Frost Action: Frost action or commonly called freeze/thaw cycles occur when water within the pore structure or cracks freezes to ice. It has been estimated when water freezes it expands between 8 to 11 percent, with a force of 2,000 pounds per square inch (....kgs/ …. M2) to 150 tons per square foot. This increase of internal pressure combined with repeated freeze/thaw cycles produces micro-fissures, cracks, flaking and spilling.

Thermal Expansion: Different minerals expand and contract at different rates, this is  known as the coefficient of heat expansion and contraction.  It is known that the temperature of stone can vary between 30 and 50 percent higher than the average air temperature.  Some of the darker minerals, absorb heat more readily, and also give  it up more quickly than some of the lighter ones.

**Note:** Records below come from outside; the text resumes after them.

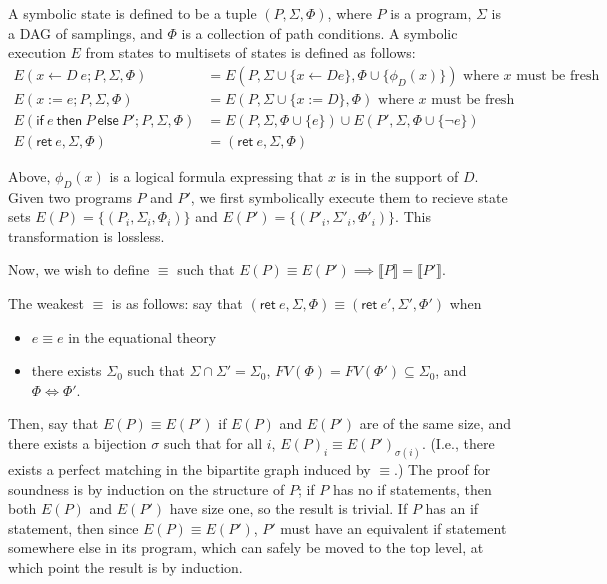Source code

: \documentclass{article}
\newcommand{\eif}{\textsf{if}\ }
\newcommand{\ethen}{\textsf{then}\ }
\newcommand{\eelse}{\textsf{else}\ }
\newcommand{\eret}{\textsf{ret}\ }
\begin{document}
    A symbolic state is defined to be a tuple $(P, \Sigma, \Phi)$, where $P$ is a program, $\Sigma$ is a DAG of samplings, and $\Phi$ is a collection of path conditions. A symbolic execution $E$ from states to multisets of states is defined as follows:
    \begin{align*}
        E(x \leftarrow D\ e; P, \Sigma, \Phi) &= E(P, \Sigma \cup \{x \leftarrow D e\}, \Phi \cup \{\phi_D(x)\}) \text{ where $x$ must be fresh } \\
        E(x := e; P, \Sigma, \Phi) &= E(P, \Sigma \cup \{x := D\}, \Phi) \text{ where $x$ must be fresh} \\
        E(\eif e\ \ethen P\ \eelse P'; P, \Sigma, \Phi) &= E(P, \Sigma, \Phi \cup \{e\}) \cup E(P', \Sigma, \Phi \cup \{\neg e\}) \\
        E(\eret e, \Sigma, \Phi) &= (\eret e, \Sigma, \Phi)
    \end{align*}


        
    Above, $\phi_D(x)$ is a logical formula expressing that $x$ is in the support of $D$. Given two programs $P$ and $P'$, we first symbolically execute them to recieve state sets $E(P) = \{(P_i, \Sigma_i, \Phi_i)\}$ and $E(P') = \{(P'_i, \Sigma'_i, \Phi'_i)\}$. This transformation is lossless.

    Now, we wish to define $\equiv$ such that $E(P) \equiv E(P') \implies \llbracket P \rrbracket = \llbracket P' \rrbracket$.

    The weakest $\equiv$ is as follows: say that $(\eret e, \Sigma, \Phi) \equiv (\eret e', \Sigma', \Phi')$ when
    \begin{itemize}
        \item $e \equiv e$ in the equational theory
        \item there exists $\Sigma_0$ such that $\Sigma \cap \Sigma' = \Sigma_0$, $FV(\Phi) = FV(\Phi') \subseteq \Sigma_0$, and $\Phi \iff \Phi'$.
    \end{itemize}
    

    Then, say that $E(P) \equiv E(P')$ if $E(P)$ and $E(P')$ are of the same size, and there exists a bijection $\sigma$ such that for all $i$, $E(P)_i \equiv E(P')_{\sigma(i)}$. (I.e., there exists a perfect matching in the bipartite graph induced by $\equiv$.) The proof for soundness is by induction on the structure of $P$; if $P$ has no if statements, then both $E(P)$ and $E(P')$ have size one, so the result is trivial. If $P$ has an if statement, then since $E(P) \equiv E(P')$, $P'$ must have an equivalent if statement somewhere else in its program, which can safely be moved to the top level, at which point the result is by induction.
    
\end{document}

The daily and seasonal heating and cooling of stone can cause stresses and micro-fractures in and along mineral grains. Water in the pores makes thermal stressing more effective. This can eventually produce surface flaking. The marble is particularly affected by this.

Wetting & Drying: Coefficients of expansion and contraction are also involved in volume change. Stone expands when it absorbs water and shrinks as it dries. This expanding and contracting produces internal stresses at the grain boundaries. When the stone heats up a "baking effect" occurs, which will eventually lead to surface flaking.  The marble is affected by this "baking effect."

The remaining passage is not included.